Der Sachverständige ist Helfer und Berater der Finanzbehörde im Rahmen der Sachverhaltsermittlung und -würdigung.[11] Zur selbstständigen Ausübung der finanzbehördlichen Ermittlungsbefugnisse ist er nicht berechtigt. Sind Tatsachen festzustellen und ist hierfür eine besondere Sachkunde erforderlich, so kann der Sachverständige von der Finanzbehörde im Rahmen einer Augenscheinseinnahme zugezogen[12] werden. In diesen Fällen darf der Sachverständige fremde Grundstücke und Räume betreten[13] sowie vom Beteiligten oder anderen Personen vorzulegende Wertsachen in Augenschein nehmen.[14]

[1] BFH v. 11.1.1977, VII R 4/74, BStBl II 1977, 310; BVerwG v. 27.6.1974, I C 10/73, BVerwGE 45, 235; Schuster, in HHSp, AO/FGO, § 96 AO Rz. 4; Klein/Rätke, AO, 16. Aufl. 2022, § 96 Rz. 1; zur Abgrenzung von der Auskunftsperson im Einzelnen und von der sog. sachverständigen Auskunftsperson vgl. Volquardsen, in Schwarz/Pahlke/Keß, AO/FGO, § 92 AO Rz. 10f.

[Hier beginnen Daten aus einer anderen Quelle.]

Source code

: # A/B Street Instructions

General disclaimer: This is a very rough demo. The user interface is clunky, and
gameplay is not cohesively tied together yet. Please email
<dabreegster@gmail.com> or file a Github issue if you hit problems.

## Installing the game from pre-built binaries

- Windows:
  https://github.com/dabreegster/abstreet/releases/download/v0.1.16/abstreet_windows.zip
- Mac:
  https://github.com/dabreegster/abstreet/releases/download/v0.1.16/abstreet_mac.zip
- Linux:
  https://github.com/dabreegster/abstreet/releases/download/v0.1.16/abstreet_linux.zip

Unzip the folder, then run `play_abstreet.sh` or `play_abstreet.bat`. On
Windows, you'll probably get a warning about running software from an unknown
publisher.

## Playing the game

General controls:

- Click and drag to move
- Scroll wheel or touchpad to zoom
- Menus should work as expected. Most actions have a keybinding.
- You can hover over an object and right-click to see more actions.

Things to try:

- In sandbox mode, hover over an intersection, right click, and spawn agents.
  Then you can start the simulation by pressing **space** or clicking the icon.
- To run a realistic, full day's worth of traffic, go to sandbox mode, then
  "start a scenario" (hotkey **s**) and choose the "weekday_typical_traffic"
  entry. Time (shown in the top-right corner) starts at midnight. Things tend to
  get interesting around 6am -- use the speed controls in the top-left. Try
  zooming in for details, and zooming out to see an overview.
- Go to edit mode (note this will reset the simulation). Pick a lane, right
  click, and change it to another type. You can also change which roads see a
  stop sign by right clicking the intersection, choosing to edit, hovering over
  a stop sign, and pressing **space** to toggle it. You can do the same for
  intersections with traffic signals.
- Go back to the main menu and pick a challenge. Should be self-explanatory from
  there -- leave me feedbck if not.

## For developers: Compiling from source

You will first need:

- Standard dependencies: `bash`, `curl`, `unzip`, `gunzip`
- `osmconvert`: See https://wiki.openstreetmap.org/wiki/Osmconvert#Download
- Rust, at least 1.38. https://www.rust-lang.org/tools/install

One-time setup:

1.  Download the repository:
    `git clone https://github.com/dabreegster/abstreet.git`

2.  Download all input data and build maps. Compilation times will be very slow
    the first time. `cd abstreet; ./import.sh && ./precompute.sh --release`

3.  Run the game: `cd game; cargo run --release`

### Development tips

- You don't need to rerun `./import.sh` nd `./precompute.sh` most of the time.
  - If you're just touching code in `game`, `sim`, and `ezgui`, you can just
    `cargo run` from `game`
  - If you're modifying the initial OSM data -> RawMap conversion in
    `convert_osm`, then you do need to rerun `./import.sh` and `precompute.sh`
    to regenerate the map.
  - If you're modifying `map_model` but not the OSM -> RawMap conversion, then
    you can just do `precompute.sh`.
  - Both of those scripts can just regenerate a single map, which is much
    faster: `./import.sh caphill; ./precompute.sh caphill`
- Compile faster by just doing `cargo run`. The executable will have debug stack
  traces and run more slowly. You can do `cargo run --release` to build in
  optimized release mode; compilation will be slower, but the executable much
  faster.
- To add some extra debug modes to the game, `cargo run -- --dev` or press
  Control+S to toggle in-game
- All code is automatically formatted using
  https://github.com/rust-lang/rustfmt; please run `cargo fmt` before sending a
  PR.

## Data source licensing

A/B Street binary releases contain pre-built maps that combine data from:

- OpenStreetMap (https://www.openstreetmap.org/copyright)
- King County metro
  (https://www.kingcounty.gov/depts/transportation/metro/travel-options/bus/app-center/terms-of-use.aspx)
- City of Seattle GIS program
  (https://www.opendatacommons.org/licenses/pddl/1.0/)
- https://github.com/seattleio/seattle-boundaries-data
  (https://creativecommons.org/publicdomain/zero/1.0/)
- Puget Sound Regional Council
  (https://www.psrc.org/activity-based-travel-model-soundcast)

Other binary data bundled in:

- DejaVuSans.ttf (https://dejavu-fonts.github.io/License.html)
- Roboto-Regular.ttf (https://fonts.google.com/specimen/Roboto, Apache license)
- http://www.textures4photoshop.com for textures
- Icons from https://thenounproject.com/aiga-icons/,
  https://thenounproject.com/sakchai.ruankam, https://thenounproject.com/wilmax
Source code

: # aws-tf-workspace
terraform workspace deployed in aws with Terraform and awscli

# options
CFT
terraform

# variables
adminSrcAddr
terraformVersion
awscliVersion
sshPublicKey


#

[2] Koenig/Haselmann, AO, 4. Aufl. 2021, § 96 Rz. 6.
[3] RFH v. 29.10.1931, III A 1064/30, RStBl 1932, 124.
[4] BFH v. 7.5.1965, VI 128, 129/64, HFR 1965, 487; Helsper, in Koch/Scholtz, AO, 5. Aufl. 1996, § 96 Rz. 4.
[5] BFH v. 17.1.1996, XI R 62/95, BFH/NV 1996, 527; Schuster, in HHSp, AO/FGO, § 96 AO Rz. 17.
[7] Seer, in Tipke/Kruse, AO/FGO, § 96 AO Rz. 5; Schuster, in HHSp, AO/FGO, § 96 AO Rz. 4.
[8] BFH v. 8.1.1991, VII R 16-19/89, BFH/NV 1991, 850; Schuster, in HHSp, AO/FGO, § 96 AO Rz. 5; Roser, in Gosch, AO/FGO, § 96 AO Rz. 4.
[9] Kopp/Ramsauer, VwVfG, 23. Aufl. 2022, § 26 VwVfG Rz. 27.
[10] BFH v. 19.9.2001, XI B 6/01, BFH/NV 2002, 236 zur Höhe der im Rahmen einer Schätzung ermittelten Rohgewinnaufschlagsätze.
[11] BFH v. 7.5.1965, VI 128, 129/64, HFR 1965, 487; BFH v. 8.1.1991, VII R 16-19/89, BFH/NV 1991, 850; Schuster, in HHSp, AO/FGO, § 96 AO Rz. 6; Seer, in Tipke/Kruse, AO/FGO, § 96 AO Rz. 16.